Dual Boot with Windows does not work. This was expected. Clover fails to start Windows (although, there is some limited success, but Windows does not make it all the way).
Clover Configurator: what was not so obvious was the config.plist. It finds 3 different ones on my system. The one that seems to be in use is /EFI/CLOVER/config.plist – so that is the one to edit. But you need to save your changed configuration to a new file, and the copy using the command line and sudo.

Ideas
Well, I have some ideas how to get to a better situation.
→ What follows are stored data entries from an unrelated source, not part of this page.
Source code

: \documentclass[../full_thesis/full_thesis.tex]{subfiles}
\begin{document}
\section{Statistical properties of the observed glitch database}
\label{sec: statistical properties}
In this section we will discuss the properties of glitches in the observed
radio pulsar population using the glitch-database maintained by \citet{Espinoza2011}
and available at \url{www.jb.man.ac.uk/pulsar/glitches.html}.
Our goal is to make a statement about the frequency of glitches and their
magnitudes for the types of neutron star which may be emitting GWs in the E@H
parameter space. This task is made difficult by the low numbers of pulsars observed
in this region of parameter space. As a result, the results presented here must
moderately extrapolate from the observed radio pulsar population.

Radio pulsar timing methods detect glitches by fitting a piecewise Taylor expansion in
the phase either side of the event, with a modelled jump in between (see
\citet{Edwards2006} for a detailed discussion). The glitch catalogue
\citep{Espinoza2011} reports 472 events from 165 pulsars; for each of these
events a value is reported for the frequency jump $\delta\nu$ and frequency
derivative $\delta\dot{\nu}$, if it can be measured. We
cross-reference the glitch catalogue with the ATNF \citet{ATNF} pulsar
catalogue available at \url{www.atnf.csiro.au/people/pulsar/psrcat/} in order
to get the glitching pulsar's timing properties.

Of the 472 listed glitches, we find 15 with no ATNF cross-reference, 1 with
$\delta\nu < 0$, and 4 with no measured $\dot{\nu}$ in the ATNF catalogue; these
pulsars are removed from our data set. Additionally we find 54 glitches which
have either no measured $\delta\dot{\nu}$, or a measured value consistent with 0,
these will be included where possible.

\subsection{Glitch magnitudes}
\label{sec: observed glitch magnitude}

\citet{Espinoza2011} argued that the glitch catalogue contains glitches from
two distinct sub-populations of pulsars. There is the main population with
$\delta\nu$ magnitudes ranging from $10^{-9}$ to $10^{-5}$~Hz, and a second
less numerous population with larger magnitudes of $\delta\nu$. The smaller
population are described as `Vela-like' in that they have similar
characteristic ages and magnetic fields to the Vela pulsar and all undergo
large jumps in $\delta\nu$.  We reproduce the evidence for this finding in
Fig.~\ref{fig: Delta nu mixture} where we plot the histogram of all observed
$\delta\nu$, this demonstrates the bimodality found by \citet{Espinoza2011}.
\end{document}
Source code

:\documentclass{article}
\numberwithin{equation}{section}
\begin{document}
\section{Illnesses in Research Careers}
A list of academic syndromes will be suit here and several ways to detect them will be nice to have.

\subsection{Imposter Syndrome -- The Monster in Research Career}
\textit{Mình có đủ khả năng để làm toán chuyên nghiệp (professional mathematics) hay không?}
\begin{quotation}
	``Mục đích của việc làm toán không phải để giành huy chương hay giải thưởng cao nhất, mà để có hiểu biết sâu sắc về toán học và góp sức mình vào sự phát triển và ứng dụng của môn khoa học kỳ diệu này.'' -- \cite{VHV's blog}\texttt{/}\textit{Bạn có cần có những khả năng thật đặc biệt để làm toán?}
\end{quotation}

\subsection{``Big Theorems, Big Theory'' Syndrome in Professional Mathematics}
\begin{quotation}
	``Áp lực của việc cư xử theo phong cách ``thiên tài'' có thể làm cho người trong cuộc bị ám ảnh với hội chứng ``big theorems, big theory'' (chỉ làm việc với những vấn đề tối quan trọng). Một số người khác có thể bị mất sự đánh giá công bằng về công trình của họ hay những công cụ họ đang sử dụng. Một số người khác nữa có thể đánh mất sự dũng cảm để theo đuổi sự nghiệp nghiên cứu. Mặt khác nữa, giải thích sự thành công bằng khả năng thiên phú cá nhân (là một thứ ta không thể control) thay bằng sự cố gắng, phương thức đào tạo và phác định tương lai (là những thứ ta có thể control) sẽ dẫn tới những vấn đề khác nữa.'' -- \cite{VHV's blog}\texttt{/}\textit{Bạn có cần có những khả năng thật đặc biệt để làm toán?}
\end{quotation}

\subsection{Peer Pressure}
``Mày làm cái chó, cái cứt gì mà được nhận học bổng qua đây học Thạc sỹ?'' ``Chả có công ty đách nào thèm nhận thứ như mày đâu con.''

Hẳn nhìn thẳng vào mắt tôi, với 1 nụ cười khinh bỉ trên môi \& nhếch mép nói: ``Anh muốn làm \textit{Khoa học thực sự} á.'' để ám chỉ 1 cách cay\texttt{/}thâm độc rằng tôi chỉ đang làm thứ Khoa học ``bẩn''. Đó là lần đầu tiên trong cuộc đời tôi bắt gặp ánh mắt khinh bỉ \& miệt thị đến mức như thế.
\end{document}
  • Install everything NOT in Legacy mode but use UEFI-stuff all the way. Perhaps that just fixes stuff. Or not. I anyway need to get into my UEFI/BIOS to change to booting Windows.
  • Changing graphics adapter: it could be the reason I have to be in safe mode. And the safe mode could be the reason audio does not work. And so on

Update
I tried removing my Radeon 6950 falling back to HD2000. That did not work. I could neither boot from my hard drive nor the install USB-Key. Putting the Radeon back in the computer did not work at first. But after several reboots (also with the USB key) OS X now starts up again (in safe mode).

I tried everything from the beginning with HD 2000: erase drives, disconnect windows drives, upgrade BIOS, reset BIOS, create new USB key (both Legacy and UEFI): never did I manage to boot the installer using HD 2000. So the ill-supported Radeon 6950 (which possibly restricts me from going beyond Safe Mode) works better than the integrated HD 2000.

I do understand the advantage with a “supported” mainboard that has all the recommended UEFI/BIOS settings.